Epstein-Barr virus reprograms autoreactive B cells as antigen-presenting cells in systemic lupus erythematosus

Systemic lupus erythematosus (SLE) is a systemic autoimmune disease characterized by antinuclear antibodies (ANAs). Epstein-Barr virus (EBV) infection has been epidemiologically associated with SLE, yet its role in pathogenesis remains incompletely defined.

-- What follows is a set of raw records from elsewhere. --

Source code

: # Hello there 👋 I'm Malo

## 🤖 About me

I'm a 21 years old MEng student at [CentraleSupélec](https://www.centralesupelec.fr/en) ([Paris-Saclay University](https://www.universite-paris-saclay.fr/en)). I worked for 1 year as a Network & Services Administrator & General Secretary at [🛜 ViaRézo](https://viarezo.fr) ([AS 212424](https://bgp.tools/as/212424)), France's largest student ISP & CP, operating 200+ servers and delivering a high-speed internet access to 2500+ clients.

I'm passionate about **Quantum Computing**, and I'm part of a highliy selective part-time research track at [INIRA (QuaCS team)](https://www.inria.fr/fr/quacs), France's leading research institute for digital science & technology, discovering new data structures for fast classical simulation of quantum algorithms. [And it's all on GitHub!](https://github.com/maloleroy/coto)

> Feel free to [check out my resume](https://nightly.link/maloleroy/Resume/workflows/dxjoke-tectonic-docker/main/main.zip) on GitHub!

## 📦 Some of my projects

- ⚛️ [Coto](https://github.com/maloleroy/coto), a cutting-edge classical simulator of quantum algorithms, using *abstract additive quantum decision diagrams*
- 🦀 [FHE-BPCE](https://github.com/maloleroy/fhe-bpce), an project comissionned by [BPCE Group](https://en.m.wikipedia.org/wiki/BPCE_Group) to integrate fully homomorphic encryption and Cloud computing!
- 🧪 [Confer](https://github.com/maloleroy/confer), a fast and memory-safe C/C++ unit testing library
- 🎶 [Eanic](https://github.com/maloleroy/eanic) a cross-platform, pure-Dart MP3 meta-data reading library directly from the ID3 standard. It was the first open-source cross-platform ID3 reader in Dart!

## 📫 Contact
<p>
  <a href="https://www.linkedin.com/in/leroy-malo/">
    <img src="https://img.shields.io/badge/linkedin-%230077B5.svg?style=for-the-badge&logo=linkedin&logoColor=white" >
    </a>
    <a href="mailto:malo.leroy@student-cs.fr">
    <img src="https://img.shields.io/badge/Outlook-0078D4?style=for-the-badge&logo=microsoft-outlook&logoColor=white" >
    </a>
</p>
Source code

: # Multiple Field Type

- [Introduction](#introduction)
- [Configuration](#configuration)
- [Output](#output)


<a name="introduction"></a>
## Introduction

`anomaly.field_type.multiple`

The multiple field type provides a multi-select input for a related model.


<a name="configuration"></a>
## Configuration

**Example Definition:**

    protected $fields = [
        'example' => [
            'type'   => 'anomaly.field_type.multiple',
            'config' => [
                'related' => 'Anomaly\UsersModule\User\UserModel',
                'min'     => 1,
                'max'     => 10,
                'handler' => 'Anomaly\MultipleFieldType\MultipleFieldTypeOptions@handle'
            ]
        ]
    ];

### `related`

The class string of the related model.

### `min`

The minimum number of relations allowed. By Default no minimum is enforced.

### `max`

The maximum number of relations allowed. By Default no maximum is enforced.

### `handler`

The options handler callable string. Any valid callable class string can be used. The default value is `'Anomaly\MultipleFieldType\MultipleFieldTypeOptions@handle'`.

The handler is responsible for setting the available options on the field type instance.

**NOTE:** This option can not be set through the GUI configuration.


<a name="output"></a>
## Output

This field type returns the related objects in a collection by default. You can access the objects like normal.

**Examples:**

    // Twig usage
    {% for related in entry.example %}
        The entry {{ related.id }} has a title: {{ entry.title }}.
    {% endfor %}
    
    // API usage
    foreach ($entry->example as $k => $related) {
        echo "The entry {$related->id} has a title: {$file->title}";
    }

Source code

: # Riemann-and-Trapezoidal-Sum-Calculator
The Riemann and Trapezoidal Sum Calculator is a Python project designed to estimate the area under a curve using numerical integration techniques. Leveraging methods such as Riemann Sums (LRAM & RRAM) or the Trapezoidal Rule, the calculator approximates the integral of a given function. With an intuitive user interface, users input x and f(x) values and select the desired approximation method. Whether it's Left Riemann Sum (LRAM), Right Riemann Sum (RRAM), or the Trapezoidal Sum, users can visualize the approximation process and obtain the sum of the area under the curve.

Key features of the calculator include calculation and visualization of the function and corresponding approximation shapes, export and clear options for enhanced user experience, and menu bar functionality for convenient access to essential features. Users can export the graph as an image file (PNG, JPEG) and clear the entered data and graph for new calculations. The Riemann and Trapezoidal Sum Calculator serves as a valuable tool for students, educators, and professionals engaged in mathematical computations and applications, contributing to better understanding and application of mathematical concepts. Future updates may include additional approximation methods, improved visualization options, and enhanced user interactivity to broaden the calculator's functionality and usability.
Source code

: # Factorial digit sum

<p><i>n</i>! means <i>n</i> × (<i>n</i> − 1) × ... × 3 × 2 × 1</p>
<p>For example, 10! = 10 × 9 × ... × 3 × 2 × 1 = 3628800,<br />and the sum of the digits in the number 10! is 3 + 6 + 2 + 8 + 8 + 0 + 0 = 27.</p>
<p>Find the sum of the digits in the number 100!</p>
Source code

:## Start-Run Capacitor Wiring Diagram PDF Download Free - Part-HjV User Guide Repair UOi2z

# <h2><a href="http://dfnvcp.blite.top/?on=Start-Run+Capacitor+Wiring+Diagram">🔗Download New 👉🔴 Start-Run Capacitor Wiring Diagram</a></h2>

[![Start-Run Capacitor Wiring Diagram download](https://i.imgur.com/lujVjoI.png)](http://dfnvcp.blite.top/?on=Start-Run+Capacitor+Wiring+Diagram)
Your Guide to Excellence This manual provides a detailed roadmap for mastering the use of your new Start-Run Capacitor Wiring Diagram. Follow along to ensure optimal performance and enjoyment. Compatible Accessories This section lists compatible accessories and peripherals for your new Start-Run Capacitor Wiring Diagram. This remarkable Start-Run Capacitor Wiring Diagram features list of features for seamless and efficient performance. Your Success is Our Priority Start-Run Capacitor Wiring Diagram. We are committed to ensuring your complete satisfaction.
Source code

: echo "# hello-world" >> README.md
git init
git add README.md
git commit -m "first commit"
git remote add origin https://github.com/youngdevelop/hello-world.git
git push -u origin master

Here, we developed an EBV-specific single-cell RNA-sequencing platform and used it to demonstrate that EBV infection reprograms autoreactive antinuclear antigen B cells to drive autoimmunity in SLE. We demonstrated that, in SLE, EBV + B cells are predominantly CD27 + CD21 low memory B cells that are present at increased frequencies and express ZEB2 , TBX21 (T-bet), and antigen-presenting cell transcriptional pathways. Integrative analysis of chromatin immunoprecipitation sequencing (ChIP-seq), assay for transposase-accessible chromatin sequencing (ATAC-seq), and RNA polymerase II occupancy data revealed EBV nuclear antigen 2 (EBNA2) binding at the transcriptional start sites and regulatory regions of CD27 , ZEB2 , and TBX21 , as well as the antigen-presenting cell genes demonstrated to be up-regulated in SLE EBV + B cells. We expressed recombinant antibodies from SLE EBV + B cells and demonstrated that they bind prototypical SLE nuclear autoantigens, whereas those from healthy individuals do not. We further found that SLE EBV + B cells can serve as antigen-presenting cells to drive activation of T peripheral helper cells with concomitant activation of related EBV − antinuclear double-negative 2 B cells and plasmablasts. Our results provide a mechanistic basis for EBV being a driver of SLE through infecting and reprogramming nuclear antigen-reactive B cells to become activated antigen-presenting cells with the potential to promote systemic disease–driving autoimmune responses.